> _Your objective_: Wherever a line holds the word "change", copy that line from the data.

── Excerpted data ──

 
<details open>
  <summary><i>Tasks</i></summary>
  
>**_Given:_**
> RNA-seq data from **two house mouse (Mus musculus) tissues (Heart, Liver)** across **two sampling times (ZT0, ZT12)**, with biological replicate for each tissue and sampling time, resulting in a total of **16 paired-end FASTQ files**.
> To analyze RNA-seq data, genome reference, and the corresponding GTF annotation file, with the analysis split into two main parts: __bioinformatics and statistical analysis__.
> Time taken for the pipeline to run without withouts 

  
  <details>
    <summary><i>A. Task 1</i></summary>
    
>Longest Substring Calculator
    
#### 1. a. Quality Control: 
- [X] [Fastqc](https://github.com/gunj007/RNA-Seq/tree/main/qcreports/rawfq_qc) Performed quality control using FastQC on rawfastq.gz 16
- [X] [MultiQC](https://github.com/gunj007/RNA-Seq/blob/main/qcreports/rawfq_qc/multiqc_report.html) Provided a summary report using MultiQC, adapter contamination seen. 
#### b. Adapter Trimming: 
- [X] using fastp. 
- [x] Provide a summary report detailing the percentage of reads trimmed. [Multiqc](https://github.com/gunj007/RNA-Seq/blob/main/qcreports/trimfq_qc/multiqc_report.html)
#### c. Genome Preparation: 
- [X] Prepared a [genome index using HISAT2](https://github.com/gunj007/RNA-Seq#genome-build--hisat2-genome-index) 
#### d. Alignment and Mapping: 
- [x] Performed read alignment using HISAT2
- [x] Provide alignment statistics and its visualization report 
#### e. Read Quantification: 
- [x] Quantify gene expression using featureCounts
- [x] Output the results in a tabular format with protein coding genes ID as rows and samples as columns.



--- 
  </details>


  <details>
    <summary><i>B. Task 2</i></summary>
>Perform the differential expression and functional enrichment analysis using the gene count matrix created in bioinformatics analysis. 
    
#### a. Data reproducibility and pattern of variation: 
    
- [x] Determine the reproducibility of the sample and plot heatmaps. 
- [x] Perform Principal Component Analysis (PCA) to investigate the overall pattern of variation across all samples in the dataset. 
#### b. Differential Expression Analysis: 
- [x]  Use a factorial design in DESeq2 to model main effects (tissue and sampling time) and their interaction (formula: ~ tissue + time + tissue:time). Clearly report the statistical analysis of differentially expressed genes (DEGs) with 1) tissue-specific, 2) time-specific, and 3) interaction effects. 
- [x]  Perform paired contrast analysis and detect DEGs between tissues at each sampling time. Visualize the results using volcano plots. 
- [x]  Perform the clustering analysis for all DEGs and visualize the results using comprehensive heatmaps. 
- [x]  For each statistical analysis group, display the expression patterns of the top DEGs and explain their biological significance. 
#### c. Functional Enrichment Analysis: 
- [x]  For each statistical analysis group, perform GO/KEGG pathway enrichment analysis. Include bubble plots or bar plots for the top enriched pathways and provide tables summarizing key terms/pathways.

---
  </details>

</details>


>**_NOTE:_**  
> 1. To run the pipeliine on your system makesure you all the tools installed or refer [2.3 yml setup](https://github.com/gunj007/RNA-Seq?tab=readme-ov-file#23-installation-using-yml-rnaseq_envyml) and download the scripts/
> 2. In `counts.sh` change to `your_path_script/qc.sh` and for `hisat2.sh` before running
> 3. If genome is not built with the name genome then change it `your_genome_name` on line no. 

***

───

> _Solved problem_:
> 2. In `counts.sh` change to `your_path_script/qc.sh` and for `hisat2.sh` before running
> 3. If genome is not built with the name genome then change it `your_genome_name` on line no. 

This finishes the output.